▶ [YOUR OBJECTIVE]: In the entries below, the word "method" appears on some lines. Copy each of those lines.

▶ [RECORDS SUPPLIED]:
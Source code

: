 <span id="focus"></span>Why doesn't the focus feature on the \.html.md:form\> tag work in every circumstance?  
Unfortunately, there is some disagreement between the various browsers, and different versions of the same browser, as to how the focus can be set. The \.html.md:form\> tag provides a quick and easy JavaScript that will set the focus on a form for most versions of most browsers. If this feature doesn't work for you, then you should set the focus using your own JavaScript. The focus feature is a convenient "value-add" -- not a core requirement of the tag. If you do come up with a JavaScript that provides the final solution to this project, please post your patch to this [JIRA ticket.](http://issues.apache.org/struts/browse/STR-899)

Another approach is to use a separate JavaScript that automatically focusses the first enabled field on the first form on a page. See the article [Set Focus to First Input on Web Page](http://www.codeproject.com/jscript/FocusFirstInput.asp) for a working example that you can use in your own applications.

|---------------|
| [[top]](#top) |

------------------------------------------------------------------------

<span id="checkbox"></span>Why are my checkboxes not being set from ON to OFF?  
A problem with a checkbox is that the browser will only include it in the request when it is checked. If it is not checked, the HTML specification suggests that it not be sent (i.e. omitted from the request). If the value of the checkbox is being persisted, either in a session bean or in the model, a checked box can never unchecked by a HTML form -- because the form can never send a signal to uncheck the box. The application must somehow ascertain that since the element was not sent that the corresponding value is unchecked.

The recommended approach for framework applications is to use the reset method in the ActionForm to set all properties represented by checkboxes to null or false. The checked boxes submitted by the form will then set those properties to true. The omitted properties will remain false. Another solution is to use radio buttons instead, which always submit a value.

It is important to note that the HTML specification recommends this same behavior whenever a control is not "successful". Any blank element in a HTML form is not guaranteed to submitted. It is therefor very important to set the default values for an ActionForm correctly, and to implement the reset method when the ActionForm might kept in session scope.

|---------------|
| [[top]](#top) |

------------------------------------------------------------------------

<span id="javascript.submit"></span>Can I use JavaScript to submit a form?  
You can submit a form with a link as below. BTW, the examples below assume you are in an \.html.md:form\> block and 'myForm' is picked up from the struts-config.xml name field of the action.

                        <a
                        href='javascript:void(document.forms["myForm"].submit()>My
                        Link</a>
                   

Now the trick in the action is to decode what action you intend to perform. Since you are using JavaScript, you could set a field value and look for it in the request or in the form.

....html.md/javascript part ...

--

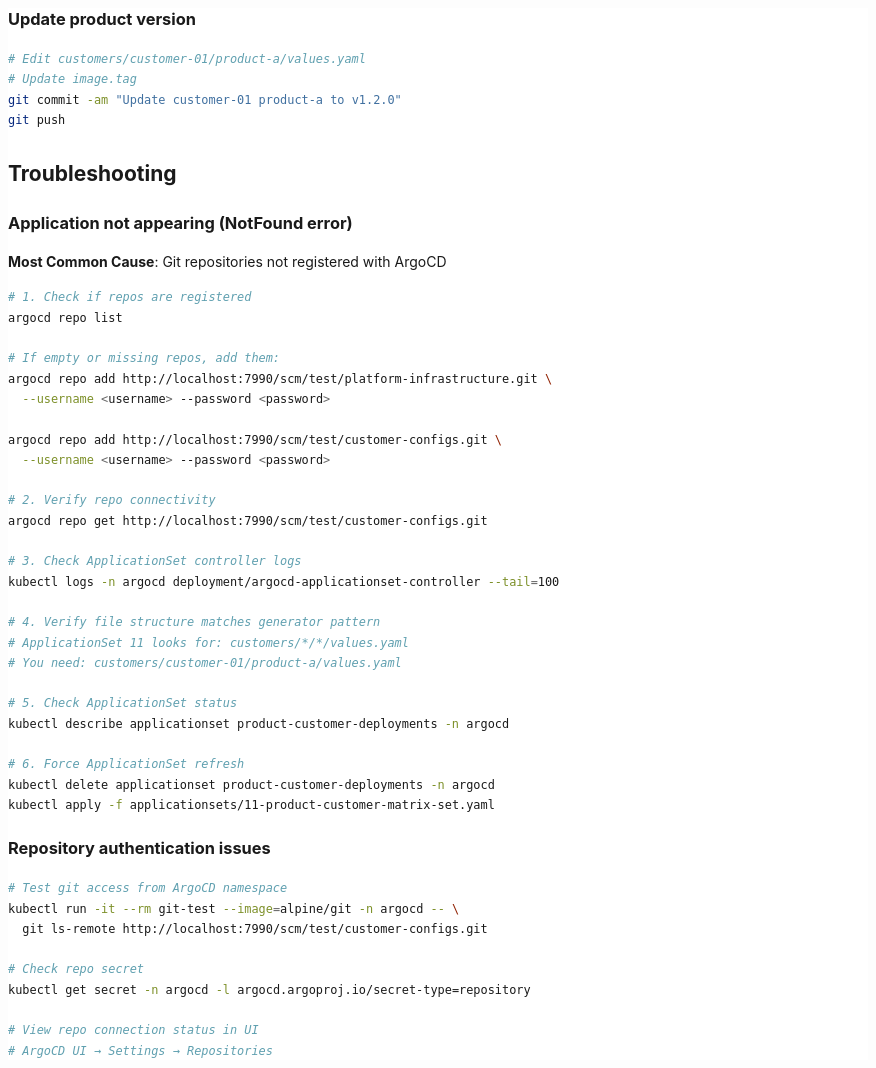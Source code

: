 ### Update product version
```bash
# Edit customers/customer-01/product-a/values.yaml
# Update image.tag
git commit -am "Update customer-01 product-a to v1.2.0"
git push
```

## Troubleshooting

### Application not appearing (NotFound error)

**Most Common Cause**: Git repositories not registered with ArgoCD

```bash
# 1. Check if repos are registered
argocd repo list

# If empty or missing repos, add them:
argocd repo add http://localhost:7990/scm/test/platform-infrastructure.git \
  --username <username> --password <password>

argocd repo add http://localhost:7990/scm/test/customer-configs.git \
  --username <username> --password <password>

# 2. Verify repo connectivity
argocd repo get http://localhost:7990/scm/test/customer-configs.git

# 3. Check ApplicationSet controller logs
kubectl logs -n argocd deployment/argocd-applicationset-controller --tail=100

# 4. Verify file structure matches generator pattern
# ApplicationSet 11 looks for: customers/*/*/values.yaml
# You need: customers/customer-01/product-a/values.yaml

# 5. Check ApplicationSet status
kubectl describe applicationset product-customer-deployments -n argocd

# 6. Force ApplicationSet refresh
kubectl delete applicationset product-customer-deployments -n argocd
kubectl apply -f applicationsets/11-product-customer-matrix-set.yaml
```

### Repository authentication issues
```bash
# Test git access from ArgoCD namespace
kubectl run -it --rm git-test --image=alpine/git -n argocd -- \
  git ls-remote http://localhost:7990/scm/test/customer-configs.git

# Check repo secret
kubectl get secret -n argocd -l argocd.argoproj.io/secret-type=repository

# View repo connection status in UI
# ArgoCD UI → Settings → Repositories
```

▶ [EXERCISE ANSWER]:
The recommended approach for framework applications is to use the reset method in the ActionForm to set all properties represented by checkboxes to null or false. The checked boxes submitted by the form will then set those properties to true. The omitted properties will remain false. Another solution is to use radio buttons instead, which always submit a value.
It is important to note that the HTML specification recommends this same behavior whenever a control is not "successful". Any blank element in a HTML form is not guaranteed to submitted. It is therefor very important to set the default values for an ActionForm correctly, and to implement the reset method when the ActionForm might kept in session scope.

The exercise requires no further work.